## [How to complete this task]
Copy out each line from the material where the word "alpine" is found.

## [Source records]
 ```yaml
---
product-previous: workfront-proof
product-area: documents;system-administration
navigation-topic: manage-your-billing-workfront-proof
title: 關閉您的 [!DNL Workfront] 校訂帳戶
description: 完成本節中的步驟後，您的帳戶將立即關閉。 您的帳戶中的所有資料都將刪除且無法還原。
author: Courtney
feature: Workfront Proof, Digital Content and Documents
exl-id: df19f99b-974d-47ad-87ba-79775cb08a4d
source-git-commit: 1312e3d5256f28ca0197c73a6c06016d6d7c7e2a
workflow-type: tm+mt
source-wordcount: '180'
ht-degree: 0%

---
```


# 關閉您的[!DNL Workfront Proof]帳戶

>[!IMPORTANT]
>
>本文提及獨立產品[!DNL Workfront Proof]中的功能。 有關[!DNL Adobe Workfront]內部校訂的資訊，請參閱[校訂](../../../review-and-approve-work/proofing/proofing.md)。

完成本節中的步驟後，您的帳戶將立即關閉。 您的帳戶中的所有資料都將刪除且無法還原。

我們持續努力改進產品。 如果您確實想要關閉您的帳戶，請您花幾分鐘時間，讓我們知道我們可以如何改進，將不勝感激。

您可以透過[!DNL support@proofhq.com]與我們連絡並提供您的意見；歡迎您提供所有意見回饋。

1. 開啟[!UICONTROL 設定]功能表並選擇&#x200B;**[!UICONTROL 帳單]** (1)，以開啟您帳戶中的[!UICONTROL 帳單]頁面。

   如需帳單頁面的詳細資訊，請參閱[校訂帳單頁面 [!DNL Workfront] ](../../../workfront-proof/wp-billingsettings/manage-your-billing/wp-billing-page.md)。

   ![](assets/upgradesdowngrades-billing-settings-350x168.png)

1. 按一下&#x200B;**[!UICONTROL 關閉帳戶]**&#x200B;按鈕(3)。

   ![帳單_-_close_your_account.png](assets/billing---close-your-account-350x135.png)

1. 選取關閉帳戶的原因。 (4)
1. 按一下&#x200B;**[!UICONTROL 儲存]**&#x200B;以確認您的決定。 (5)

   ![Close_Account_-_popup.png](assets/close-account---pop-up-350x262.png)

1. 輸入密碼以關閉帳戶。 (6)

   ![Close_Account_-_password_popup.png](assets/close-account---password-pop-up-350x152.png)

==

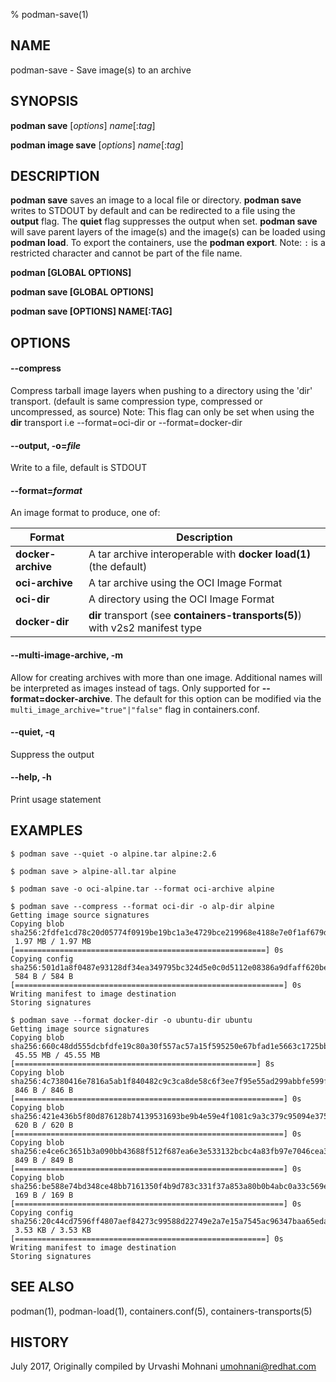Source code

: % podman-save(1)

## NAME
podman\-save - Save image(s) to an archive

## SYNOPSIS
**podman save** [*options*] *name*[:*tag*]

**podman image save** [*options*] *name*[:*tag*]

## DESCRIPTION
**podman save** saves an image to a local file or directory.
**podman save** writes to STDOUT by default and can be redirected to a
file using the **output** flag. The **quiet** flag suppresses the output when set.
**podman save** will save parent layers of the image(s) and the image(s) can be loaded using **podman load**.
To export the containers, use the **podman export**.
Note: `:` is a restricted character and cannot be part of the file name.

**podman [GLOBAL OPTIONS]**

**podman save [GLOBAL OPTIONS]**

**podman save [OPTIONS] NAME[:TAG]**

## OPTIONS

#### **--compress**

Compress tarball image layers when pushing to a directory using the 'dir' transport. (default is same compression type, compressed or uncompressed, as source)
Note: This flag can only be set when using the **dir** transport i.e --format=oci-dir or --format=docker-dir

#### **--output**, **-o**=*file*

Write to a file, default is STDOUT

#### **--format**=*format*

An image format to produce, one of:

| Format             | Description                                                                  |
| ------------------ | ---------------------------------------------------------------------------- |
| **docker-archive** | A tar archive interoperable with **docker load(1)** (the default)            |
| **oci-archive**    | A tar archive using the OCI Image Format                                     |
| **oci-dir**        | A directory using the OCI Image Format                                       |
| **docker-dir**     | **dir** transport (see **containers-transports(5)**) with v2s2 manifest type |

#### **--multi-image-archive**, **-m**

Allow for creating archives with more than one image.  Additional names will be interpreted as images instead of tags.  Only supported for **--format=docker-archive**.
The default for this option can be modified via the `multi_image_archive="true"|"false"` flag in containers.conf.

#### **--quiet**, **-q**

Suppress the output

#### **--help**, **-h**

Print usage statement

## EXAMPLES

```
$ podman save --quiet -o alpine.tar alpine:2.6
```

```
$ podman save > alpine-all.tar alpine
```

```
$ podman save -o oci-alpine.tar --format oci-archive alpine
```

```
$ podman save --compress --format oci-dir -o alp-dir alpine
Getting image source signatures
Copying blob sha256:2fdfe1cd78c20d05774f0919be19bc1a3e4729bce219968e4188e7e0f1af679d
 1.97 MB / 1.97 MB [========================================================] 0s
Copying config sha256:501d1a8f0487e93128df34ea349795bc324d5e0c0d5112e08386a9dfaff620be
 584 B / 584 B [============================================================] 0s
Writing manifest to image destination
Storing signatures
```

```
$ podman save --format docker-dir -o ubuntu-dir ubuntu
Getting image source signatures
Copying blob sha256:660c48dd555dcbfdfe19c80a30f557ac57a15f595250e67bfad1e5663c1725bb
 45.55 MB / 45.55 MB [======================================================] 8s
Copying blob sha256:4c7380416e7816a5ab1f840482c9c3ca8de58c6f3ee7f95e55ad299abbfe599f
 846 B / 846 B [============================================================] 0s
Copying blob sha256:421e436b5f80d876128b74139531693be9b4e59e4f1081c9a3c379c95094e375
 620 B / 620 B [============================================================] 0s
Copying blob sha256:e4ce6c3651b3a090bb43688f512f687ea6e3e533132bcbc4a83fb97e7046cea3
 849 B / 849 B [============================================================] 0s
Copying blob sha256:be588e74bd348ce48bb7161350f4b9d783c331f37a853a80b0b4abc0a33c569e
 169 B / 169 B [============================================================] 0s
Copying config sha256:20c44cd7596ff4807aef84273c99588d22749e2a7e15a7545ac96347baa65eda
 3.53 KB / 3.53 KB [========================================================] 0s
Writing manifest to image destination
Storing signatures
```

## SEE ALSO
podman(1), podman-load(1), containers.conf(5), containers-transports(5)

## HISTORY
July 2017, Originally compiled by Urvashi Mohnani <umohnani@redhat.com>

## [Result below]
$ podman save --quiet -o alpine.tar alpine:2.6
$ podman save > alpine-all.tar alpine
$ podman save -o oci-alpine.tar --format oci-archive alpine
$ podman save --compress --format oci-dir -o alp-dir alpine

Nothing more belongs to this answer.